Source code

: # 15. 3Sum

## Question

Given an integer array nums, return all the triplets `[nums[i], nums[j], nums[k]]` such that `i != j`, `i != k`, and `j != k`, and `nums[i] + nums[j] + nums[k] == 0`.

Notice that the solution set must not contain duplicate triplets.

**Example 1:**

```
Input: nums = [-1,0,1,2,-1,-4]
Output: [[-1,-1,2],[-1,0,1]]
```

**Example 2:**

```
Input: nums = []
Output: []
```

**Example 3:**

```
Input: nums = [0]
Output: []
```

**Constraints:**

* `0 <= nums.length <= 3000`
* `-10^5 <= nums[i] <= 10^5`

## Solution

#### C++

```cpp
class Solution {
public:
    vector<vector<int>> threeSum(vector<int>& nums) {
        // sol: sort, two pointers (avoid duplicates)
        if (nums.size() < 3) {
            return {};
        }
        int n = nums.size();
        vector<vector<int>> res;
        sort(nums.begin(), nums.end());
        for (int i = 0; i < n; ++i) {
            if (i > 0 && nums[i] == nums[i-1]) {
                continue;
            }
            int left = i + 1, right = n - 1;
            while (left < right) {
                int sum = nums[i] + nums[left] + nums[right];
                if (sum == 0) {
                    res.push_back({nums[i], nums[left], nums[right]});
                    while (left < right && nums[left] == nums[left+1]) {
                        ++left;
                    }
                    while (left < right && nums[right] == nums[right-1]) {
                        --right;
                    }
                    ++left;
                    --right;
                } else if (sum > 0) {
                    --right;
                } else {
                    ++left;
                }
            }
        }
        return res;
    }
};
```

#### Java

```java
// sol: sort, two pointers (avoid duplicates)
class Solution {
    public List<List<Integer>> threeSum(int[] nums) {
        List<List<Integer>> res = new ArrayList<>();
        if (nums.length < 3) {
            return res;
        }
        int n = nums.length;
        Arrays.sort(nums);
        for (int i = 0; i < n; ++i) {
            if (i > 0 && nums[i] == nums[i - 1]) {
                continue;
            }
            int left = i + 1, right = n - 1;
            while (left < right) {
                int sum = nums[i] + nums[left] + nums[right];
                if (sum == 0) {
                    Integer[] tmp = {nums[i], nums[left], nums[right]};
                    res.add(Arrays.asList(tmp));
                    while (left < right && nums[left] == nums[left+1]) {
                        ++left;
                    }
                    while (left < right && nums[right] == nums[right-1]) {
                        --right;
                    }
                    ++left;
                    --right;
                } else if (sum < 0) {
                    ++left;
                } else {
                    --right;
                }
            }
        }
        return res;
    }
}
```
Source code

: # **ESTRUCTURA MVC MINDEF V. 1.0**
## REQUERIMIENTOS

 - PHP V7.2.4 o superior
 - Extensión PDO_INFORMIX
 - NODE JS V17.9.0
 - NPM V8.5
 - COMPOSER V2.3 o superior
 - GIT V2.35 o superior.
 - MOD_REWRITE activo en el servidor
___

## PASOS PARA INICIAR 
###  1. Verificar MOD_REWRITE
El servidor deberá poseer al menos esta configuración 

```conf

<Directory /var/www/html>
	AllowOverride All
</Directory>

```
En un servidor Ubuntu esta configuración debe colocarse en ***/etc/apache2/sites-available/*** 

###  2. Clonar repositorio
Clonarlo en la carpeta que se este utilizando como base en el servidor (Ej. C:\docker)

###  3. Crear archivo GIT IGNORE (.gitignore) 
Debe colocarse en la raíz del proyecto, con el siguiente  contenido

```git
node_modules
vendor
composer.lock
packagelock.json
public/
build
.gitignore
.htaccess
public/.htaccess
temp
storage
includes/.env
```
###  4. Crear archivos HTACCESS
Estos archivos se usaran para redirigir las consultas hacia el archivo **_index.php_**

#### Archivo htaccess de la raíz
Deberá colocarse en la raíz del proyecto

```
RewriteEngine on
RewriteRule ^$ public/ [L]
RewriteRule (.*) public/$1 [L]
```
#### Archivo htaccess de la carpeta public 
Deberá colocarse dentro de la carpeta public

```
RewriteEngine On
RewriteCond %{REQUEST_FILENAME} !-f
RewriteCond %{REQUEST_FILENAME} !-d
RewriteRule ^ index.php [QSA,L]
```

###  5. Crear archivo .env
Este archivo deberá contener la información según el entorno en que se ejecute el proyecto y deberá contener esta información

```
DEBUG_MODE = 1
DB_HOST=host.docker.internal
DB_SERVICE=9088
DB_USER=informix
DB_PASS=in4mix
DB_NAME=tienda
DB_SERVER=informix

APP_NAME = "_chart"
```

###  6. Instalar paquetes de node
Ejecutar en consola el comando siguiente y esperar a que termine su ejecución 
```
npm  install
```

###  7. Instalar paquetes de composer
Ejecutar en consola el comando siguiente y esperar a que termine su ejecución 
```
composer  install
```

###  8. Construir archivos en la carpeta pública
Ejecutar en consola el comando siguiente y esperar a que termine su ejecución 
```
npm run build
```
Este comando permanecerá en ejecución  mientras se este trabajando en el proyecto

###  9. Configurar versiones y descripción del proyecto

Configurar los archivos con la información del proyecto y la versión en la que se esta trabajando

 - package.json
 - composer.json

■ ■ ■ ■ ■

The response should be the lines from the one containing "Este comando permanecerá" through the last line of the data, set down exactly and with no other line.

Este comando permanecerá en ejecución  mientras se este trabajando en el proyecto

###  9. Configurar versiones y descripción del proyecto

Configurar los archivos con la información del proyecto y la versión en la que se esta trabajando

 - package.json
 - composer.json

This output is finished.